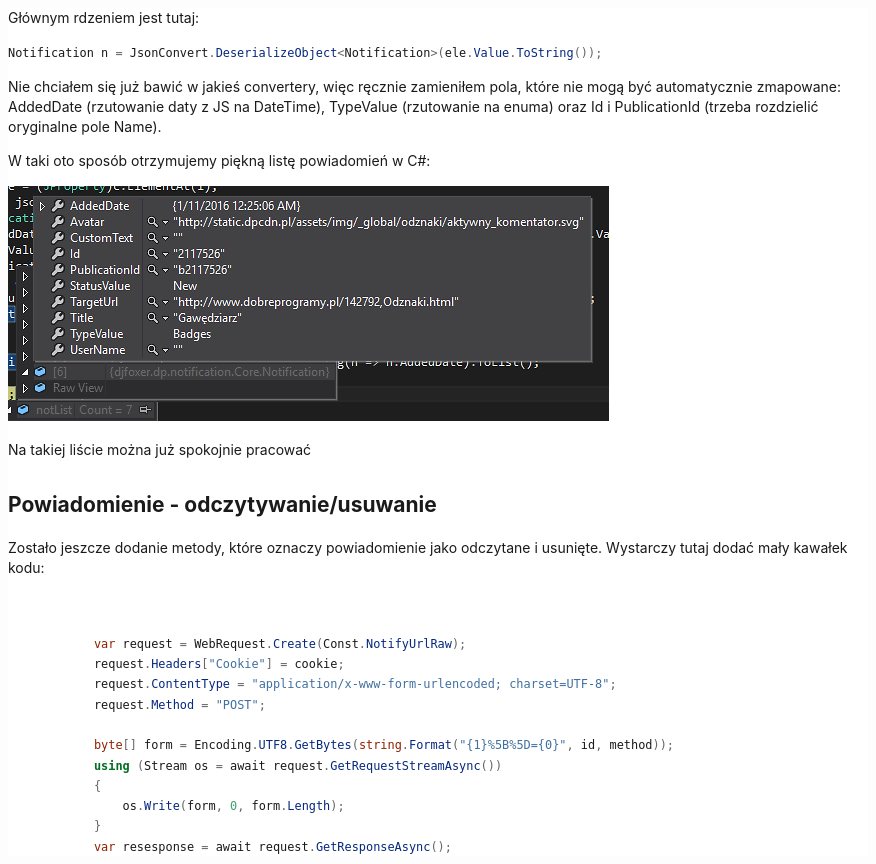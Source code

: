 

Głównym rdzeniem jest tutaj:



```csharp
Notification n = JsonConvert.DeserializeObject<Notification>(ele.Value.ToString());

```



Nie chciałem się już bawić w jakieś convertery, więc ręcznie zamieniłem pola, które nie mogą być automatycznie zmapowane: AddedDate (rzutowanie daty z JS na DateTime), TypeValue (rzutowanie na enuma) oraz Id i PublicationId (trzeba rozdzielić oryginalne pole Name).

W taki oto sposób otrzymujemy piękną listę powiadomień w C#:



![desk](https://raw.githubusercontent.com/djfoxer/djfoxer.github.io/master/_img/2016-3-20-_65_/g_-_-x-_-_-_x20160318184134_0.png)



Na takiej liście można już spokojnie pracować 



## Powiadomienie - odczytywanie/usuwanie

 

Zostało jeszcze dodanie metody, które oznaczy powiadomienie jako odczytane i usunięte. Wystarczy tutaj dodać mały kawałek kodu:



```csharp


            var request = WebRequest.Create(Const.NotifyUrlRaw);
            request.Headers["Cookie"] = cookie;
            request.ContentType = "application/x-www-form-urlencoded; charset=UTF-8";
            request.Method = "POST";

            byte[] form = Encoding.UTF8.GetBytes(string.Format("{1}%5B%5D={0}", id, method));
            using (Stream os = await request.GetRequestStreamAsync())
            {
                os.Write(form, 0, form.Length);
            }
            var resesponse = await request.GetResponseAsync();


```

************

▸ **Exercise description**
Copy out, from the records above, every line that holds the string "await".

▸ **Response box**
            using (Stream os = await request.GetRequestStreamAsync())
            var resesponse = await request.GetResponseAsync();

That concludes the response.